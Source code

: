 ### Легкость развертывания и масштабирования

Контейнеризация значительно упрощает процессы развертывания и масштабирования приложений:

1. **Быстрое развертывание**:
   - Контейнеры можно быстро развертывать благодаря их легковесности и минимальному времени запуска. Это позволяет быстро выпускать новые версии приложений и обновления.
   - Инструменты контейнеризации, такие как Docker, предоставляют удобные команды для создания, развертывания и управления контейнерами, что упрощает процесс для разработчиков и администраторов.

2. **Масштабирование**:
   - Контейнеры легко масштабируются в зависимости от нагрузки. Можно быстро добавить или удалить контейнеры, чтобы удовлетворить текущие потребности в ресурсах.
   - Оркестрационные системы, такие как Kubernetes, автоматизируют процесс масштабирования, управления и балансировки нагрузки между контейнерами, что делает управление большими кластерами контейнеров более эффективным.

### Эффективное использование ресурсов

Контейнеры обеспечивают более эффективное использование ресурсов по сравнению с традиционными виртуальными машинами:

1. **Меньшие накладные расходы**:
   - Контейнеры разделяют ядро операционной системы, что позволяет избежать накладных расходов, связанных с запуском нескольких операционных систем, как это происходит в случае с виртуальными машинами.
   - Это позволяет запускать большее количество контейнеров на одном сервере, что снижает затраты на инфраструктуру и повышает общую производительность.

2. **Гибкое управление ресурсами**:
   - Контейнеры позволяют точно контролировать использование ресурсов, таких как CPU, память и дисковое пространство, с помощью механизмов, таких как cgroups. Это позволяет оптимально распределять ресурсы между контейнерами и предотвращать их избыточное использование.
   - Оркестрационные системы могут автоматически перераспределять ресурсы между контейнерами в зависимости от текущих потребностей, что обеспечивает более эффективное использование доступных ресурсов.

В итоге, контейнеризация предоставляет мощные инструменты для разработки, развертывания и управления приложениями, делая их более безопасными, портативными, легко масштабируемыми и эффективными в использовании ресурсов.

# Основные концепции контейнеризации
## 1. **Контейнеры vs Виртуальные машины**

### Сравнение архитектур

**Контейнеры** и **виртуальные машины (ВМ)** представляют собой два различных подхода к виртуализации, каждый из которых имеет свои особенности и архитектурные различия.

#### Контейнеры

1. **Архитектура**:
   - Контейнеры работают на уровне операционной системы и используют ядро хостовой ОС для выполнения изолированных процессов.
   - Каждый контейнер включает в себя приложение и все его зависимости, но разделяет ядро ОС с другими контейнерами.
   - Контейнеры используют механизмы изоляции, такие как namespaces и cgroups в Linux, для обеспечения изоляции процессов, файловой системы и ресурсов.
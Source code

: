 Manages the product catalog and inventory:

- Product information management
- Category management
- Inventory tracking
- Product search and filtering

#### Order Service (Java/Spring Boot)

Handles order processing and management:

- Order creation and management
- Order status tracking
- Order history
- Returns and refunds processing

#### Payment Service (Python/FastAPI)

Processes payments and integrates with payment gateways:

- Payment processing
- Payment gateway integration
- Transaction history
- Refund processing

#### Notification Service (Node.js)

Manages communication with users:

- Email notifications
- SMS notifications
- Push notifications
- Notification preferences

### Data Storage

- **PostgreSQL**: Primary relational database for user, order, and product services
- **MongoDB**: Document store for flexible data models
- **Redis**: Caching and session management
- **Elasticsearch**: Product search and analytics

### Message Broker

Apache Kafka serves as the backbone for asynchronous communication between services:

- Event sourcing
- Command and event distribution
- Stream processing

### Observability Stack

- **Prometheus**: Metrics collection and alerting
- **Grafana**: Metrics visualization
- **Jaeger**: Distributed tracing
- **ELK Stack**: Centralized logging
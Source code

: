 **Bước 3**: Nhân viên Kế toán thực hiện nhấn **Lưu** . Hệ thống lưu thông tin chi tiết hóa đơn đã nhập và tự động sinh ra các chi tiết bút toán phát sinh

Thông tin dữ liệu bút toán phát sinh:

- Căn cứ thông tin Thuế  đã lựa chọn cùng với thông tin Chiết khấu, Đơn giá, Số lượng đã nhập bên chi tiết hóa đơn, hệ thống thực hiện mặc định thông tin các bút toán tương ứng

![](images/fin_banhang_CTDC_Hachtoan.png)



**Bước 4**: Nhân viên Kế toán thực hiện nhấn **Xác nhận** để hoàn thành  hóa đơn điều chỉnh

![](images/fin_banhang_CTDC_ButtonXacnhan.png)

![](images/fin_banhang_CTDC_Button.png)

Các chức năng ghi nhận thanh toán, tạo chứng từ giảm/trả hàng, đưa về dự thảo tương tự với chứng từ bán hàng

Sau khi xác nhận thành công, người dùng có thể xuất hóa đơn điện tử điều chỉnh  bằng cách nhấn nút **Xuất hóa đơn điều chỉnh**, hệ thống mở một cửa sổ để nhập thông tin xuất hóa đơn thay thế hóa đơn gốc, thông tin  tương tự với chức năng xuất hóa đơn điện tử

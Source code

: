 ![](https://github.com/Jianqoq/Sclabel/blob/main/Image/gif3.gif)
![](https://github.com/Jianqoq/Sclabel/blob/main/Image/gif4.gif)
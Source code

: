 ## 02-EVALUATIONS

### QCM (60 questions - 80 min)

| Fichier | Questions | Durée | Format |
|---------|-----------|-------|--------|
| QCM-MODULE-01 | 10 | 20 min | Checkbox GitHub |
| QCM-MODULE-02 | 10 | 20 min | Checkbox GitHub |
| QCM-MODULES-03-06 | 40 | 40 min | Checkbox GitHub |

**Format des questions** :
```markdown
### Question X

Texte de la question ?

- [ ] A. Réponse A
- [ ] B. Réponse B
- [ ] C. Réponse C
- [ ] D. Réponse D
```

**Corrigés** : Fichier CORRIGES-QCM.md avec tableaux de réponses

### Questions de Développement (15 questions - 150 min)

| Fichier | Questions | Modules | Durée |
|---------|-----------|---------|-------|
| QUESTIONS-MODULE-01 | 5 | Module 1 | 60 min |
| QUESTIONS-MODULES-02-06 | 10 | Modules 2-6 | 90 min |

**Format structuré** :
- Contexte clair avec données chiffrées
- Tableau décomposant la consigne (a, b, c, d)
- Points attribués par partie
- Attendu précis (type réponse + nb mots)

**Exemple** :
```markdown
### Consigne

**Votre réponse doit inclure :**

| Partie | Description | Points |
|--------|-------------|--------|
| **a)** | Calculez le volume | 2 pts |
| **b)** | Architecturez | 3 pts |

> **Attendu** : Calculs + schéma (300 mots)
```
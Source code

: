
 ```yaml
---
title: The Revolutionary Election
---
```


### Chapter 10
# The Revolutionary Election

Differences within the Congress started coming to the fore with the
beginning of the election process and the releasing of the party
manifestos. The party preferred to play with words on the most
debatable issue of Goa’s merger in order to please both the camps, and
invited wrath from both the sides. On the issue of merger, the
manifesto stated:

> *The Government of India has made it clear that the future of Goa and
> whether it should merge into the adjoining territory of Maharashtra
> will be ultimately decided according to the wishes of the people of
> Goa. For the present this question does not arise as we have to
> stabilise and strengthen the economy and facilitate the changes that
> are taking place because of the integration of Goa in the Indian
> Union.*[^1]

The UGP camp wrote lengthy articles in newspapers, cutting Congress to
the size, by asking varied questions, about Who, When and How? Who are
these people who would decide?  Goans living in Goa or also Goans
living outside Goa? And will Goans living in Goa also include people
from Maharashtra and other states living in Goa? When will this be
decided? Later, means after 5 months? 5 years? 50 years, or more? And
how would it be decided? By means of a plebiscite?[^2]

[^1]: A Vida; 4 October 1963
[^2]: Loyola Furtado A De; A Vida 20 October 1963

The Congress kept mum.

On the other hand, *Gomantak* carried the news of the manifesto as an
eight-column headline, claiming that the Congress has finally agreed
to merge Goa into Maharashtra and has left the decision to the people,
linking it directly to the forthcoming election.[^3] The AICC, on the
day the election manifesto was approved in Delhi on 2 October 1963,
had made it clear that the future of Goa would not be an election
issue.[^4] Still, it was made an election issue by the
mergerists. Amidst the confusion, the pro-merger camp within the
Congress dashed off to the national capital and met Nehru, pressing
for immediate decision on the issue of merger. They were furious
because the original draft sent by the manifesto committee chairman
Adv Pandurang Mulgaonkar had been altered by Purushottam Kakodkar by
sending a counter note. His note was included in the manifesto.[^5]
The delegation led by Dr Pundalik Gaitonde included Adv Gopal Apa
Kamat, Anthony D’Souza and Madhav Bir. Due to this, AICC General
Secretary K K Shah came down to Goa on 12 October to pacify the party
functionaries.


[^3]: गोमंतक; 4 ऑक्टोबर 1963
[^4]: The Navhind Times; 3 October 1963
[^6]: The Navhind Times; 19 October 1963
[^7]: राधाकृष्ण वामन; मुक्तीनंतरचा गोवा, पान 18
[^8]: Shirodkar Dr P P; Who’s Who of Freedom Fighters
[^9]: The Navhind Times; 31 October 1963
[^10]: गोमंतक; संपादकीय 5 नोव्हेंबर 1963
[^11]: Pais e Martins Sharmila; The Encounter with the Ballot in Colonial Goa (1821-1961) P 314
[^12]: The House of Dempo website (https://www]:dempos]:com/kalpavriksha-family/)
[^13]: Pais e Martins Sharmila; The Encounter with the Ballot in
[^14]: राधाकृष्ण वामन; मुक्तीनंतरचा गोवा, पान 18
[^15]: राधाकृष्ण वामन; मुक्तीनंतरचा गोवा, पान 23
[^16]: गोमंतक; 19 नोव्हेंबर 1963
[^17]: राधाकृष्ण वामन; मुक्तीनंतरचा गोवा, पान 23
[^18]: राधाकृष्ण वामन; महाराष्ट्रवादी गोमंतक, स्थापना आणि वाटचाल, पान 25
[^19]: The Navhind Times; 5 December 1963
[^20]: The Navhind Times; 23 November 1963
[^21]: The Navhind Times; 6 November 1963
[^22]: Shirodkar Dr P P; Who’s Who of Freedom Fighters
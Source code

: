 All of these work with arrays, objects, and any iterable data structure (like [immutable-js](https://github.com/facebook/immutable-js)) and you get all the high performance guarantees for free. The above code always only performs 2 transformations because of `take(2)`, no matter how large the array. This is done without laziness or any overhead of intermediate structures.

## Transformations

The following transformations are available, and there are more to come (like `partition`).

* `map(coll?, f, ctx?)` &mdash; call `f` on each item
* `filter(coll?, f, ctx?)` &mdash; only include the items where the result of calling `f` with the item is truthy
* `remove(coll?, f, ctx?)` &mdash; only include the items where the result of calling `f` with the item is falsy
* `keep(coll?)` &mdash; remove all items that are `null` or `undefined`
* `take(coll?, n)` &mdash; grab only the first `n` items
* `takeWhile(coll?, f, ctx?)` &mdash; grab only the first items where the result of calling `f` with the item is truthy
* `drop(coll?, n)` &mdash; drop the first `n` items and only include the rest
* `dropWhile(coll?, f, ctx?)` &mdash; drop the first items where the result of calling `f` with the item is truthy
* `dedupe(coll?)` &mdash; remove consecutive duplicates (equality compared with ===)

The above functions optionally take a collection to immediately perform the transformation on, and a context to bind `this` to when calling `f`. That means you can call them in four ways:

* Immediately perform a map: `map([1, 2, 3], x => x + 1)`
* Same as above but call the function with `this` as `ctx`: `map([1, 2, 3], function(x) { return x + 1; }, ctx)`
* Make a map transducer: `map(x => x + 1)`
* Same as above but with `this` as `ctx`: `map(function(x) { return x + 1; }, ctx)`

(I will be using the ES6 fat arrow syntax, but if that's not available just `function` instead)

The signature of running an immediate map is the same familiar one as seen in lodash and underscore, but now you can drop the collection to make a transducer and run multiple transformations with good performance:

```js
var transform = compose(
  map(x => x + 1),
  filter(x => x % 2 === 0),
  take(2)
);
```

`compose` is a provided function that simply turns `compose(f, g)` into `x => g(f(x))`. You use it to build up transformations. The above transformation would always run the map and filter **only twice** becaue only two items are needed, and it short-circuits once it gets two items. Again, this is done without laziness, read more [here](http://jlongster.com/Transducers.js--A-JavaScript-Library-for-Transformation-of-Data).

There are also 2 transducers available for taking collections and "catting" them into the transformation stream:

= = = = =

> _WHAT THIS TASK INVOLVES_:
Your answer should be a single number: the count of lines above with the word "Navhind".

> _OUTPUT_:
6